• _DIRECTIONS FOR THIS TASK_
All lines of the records below that contain the word "relativo" must be listed.

• _THE RECORDS_
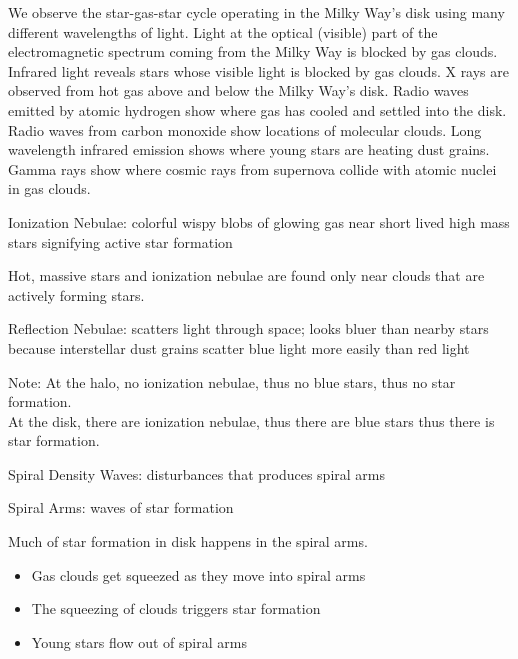 \documentclass[12pt]{article}
\begin{document}
We observe the star-gas-star cycle operating in the Milky Way's disk using many different wavelengths of light. Light at the optical (visible) part of the electromagnetic spectrum coming from the Milky Way is blocked by gas clouds. Infrared light reveals stars whose visible light is blocked by gas clouds. X rays are observed from hot gas above and below the Milky Way's disk. Radio waves emitted by atomic hydrogen show where gas has cooled and settled into the disk. Radio waves from carbon monoxide show locations of molecular clouds. Long wavelength infrared emission shows where young stars are heating dust grains. Gamma rays show where cosmic rays from supernova collide with atomic nuclei in gas clouds. 
\begin{definition} Ionization Nebulae: colorful wispy blobs of glowing gas near short lived high mass stars signifying active star formation \end{definition}
Hot, massive stars and ionization nebulae are found only near clouds that are actively forming stars. 
\begin{definition} Reflection Nebulae: scatters light through space; looks bluer than nearby stars because interstellar dust grains scatter blue light more easily than red light \end{definition}
Note: At the halo, no ionization nebulae, thus no blue stars, thus no star formation. \\ At the disk, there are ionization nebulae, thus there are blue stars thus there is star formation. 
\begin{definition} Spiral Density Waves: disturbances that produces spiral arms \end{definition}
\begin{definition} Spiral Arms: waves of star formation \end{definition}
Much of star formation in disk happens in the spiral arms. 
\begin{itemize} 
\item Gas clouds get squeezed as they move into spiral arms 
\item The squeezing of clouds triggers star formation 
\item Young stars flow out of spiral arms \end{itemize} 
\end{document}
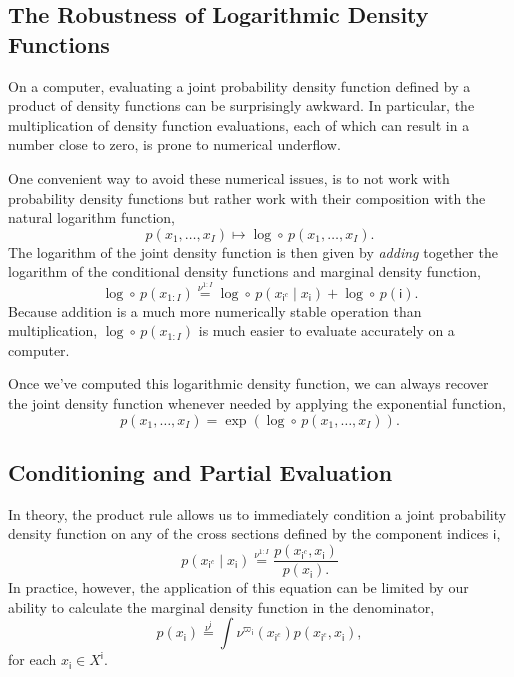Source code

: \documentclass[
  letterpaper,
  DIV=11,
  numbers=noendperiod]{scrartcl}
\begin{document}
\subsection{The Robustness of Logarithmic Density
Functions}\label{the-robustness-of-logarithmic-density-functions}

On a computer, evaluating a joint probability density function defined
by a product of density functions can be surprisingly awkward. In
particular, the multiplication of density function evaluations, each of
which can result in a number close to zero, is prone to numerical
underflow.

One convenient way to avoid these numerical issues, is to not work with
probability density functions but rather work with their composition
with the natural logarithm function, \[
p( x_{1}, \ldots, x_{I} )
\mapsto
\log \circ \, p( x_{1}, \ldots, x_{I} ).
\] The logarithm of the joint density function is then given by
\emph{adding} together the logarithm of the conditional density
functions and marginal density function, \[
\log \circ \,  p( x_{1:I} )
\overset{ \nu^{1:I} }{=}
\log \circ \, p( x_{ \mathsf{i}^{c} } \mid
   x_{ \mathsf{i} } )
+ \log \circ \, p( \mathsf{i} ).
\] Because addition is a much more numerically stable operation than
multiplication, \(\log \circ \, p( x_{1:I} )\) is much easier to
evaluate accurately on a computer.

Once we've computed this logarithmic density function, we can always
recover the joint density function whenever needed by applying the
exponential function, \[
p( x_{1}, \ldots, x_{I} )
=
\exp \left( \log \circ \, p( x_{1}, \ldots, x_{I} ) \right).
\]

\subsection{Conditioning and Partial
Evaluation}\label{sec:cond-part-eval}

In theory, the product rule allows us to immediately condition a joint
probability density function on any of the cross sections defined by the
component indices \(\mathsf{i}\), \[
p( x_{\mathsf{i}^{c}} \mid x_{ \mathsf{i} } )
\overset{ \nu^{1:I} }{=}
\frac{
  p( x_{\mathsf{i}^{c}}, x_{ \mathsf{i} } )
}{
  p( x_{ \mathsf{i} } ).
}
\] In practice, however, the application of this equation can be limited
by our ability to calculate the marginal density function in the
denominator, \[
p( x_{ \mathsf{i} } )
\overset{ \nu^{\mathsf{i}} }{=}
\int \nu^{\varpi_{\mathsf{i}}} ( x_{\mathsf{i}^{c}} )
p( x_{\mathsf{i}^{c}}, x_{ \mathsf{i} } ),
\] for each \(x_{ \mathsf{i} } \in X^{ \mathsf{i} }\).
\end{document}
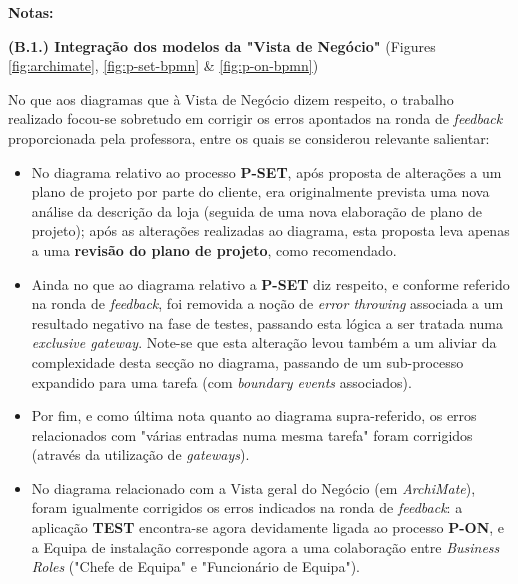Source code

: \documentclass[12pt,a4paper]{article}
\begin{document}
\begin{tcolorbox}[enhanced jigsaw,colback=bg,boxrule=0pt,arc=4pt]
  \begin{large}
    \textbf{Notas:}
  \end{large}

  \begin{small}
    \textbf{(B.1.) Integração dos modelos da "Vista de Negócio"} (Figures \ref{fig:archimate}, \ref{fig:p-set-bpmn} \& \ref{fig:p-on-bpmn})
  \end{small}

  No que aos diagramas que à Vista de Negócio dizem respeito, o trabalho realizado focou-se
  sobretudo em corrigir os erros apontados na ronda de \textit{feedback} proporcionada
  pela professora, entre os quais se considerou relevante salientar:
  \begin{itemize}
    \item No diagrama relativo ao processo \textbf{P-SET}, após proposta de alterações a um
          plano de projeto por parte do cliente, era originalmente prevista uma nova análise da
          descrição da loja (seguida de uma nova elaboração de plano de projeto); após as alterações
          realizadas ao diagrama, esta proposta leva apenas a uma \textbf{revisão do plano de projeto},
          como recomendado.
    \item Ainda no que ao diagrama relativo a \textbf{P-SET} diz respeito, e conforme referido
          na ronda de \textit{feedback}, foi removida a noção de \textit{error throwing} associada a um
          resultado negativo na fase de testes, passando esta lógica a ser tratada numa \textit{exclusive
            gateway}. Note-se que esta alteração levou também a um aliviar da complexidade desta secção
          no diagrama, passando de um sub-processo expandido para uma tarefa (com \textit{boundary events} associados).
    \item Por fim, e como última nota quanto ao diagrama supra-referido, os erros relacionados com "várias entradas
          numa mesma tarefa" foram corrigidos (através da utilização de \textit{gateways}).
    \item No diagrama relacionado com a Vista geral do Negócio (em \textit{ArchiMate}),
          foram igualmente corrigidos os erros indicados na ronda de \textit{feedback}: a aplicação
          \textbf{TEST} encontra-se agora devidamente ligada ao processo \textbf{P-ON}, e a Equipa de instalação
          corresponde agora a uma colaboração entre \textit{Business Roles} ("Chefe de Equipa"
          e "Funcionário de Equipa").
  \end{itemize}


\end{tcolorbox}
\end{document}
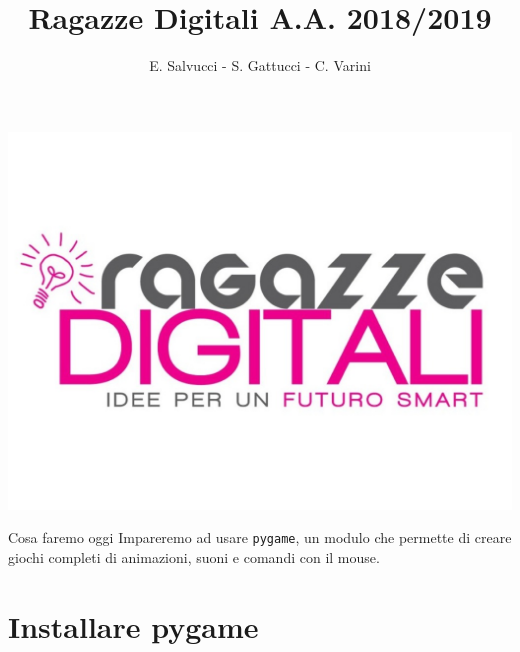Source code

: \documentclass{beamer}
\title[Ragazze Digitali 2019]{Ragazze Digitali A.A. 2018/2019}
\author{E. Salvucci - S. Gattucci - C. Varini}
\date{}
\begin{document}
{\includegraphics[width=\paperwidth,height=\paperheight]{images/ragazze_digitali.jpg}}
\begin{frame}
\end{frame}


\begin{frame}{Cosa faremo oggi}
    \vspace{0.8cm}
      Impareremo ad usare \texttt{pygame}, un modulo che permette di creare giochi completi di animazioni, suoni e comandi con il mouse.
\end{frame}

\section{Installare pygame}
\end{document}
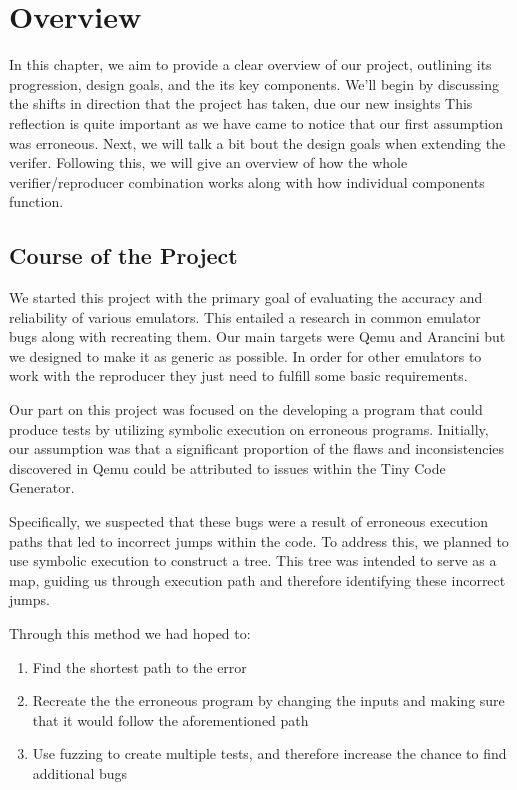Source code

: 
\chapter{Overview}\label{chapter:overview}
In this chapter, we aim to provide a clear overview of our project, outlining its progression, design goals, and the its key components.
We'll begin by discussing the shifts in direction that the project has taken, due our new insights
This reflection is quite important as we have came to notice that our first assumption was erroneous.
Next, we will talk a bit bout the design goals when extending the verifer.
Following this, we will give an overview of how the whole verifier/reproducer combination works along with how individual components function.

\section{Course of the Project}
We started this project with the primary goal of evaluating the accuracy and reliability of various emulators.
This entailed a research in common emulator bugs along with recreating them.
Our main targets were Qemu and Arancini but we designed to make it as generic as possible.
In order for other emulators to work with the reproducer they just need to fulfill some basic requirements.

Our part on this project was focused on the developing a program that could produce tests by utilizing symbolic execution on erroneous programs.
Initially, our assumption was that a significant proportion of the flaws and inconsistencies discovered in Qemu could be attributed to issues within the Tiny Code Generator.

Specifically, we suspected that these bugs were a result of erroneous execution paths that led to incorrect jumps within the code. To address this, we planned to use symbolic execution to construct a tree.
This tree was intended to serve as a map, guiding us through execution path and therefore identifying these incorrect jumps.

Through this method we had hoped to:
\begin{enumerate}[label=(\Alph*)]
   \item Find the shortest path to the error
   \item Recreate the the erroneous program by changing the inputs and making sure that it would follow the aforementioned path
   \item Use fuzzing to create multiple tests, and therefore increase the chance to find additional bugs
\end{enumerate}

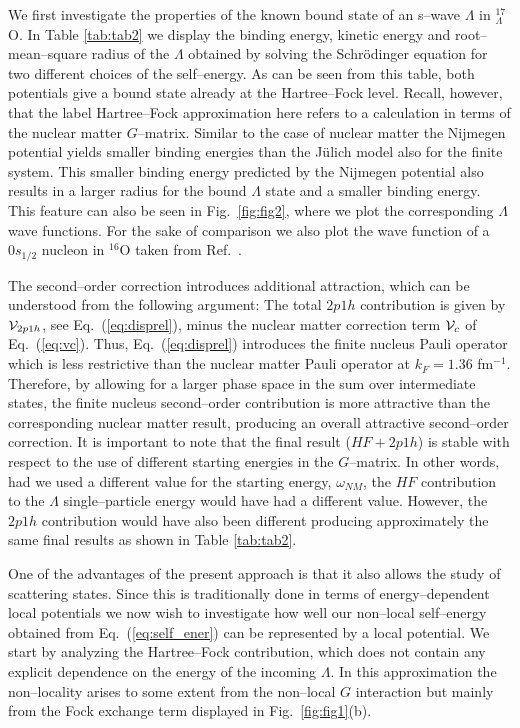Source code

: We first investigate the properties of the known bound state
of an s--wave  $\Lambda$ in $^{17}_{\Lambda}$O.
In Table \ref{tab:tab2} we display
the binding energy, kinetic energy and root--mean--square radius of the
$\Lambda$ obtained by solving the Schr\"odinger equation for two
different choices of the self--energy. As can be seen from this table,
both potentials give a bound state already
at the Hartree--Fock level. Recall, however, that the label
Hartree--Fock approximation here refers to a calculation in terms of
the nuclear matter $G$--matrix. Similar to the case of nuclear matter
the Nijmegen potential yields smaller binding energies than the
J\"ulich model also for the finite system. This smaller binding energy
predicted by the Nijmegen potential also results in a larger radius for
the bound $\Lambda$ state and a smaller binding energy.
This feature can also
be seen in Fig.\ \ref{fig:fig2}, where we plot the corresponding
$\Lambda$ wave functions. For the sake of comparison we also
plot the wave function of a $0s_{1/2}$ nucleon in
$^{16}$O taken from Ref.\  \cite{hbmp93}.

The second--order correction introduces additional attraction, which
can be understood from the following argument:
The total $2p1h$ contribution is given by ${\cal V}_{2p1h}$, see
Eq.\ (\ref{eq:disprel}),
minus the nuclear matter correction term ${\cal V}_c$
of Eq.\ (\ref{eq:vc}).
Thus, Eq.\ (\ref{eq:disprel}) 
introduces the finite nucleus
Pauli operator which is less restrictive than the nuclear matter
Pauli operator at $k_F=1.36$ fm$^{-1}$.
Therefore, by allowing for a larger phase
space in the sum over intermediate
states, the finite nucleus second--order contribution
is more attractive than the corresponding nuclear matter result,
producing an overall attractive second--order correction.
It is important to note that 
the final result ($HF+2p1h$) is  stable with respect to the use of
different starting energies
in the $G$--matrix. In other words, had we used a different value
for the starting energy, $\omega_{NM}$, the $HF$ contribution to
the $\Lambda$ single--particle energy would have had a different
value. However,
the $2p1h$ contribution would have also been different producing
approximately the same final results as shown in Table \ref{tab:tab2}.


One of the advantages
of the present approach is that it also allows the study of
scattering states. Since this is
traditionally
done in terms of energy--dependent local potentials
we now wish to investigate
how well our non--local self--energy obtained
from Eq.\ (\ref{eq:self_ener}) can
be represented by a local potential.
We start by analyzing the Hartree--Fock
contribution, which does not contain any explicit dependence on the energy
of the incoming $\Lambda$. In this approximation the non--locality
arises to some extent from the non--local $G$ interaction but mainly
from the Fock exchange term displayed in Fig.\ \ref{fig:fig1}(b).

• _SOLVED EXERCISE_
    \item No diagrama relativo ao processo \textbf{P-SET}, após proposta de alterações a um
    \item Ainda no que ao diagrama relativo a \textbf{P-SET} diz respeito, e conforme referido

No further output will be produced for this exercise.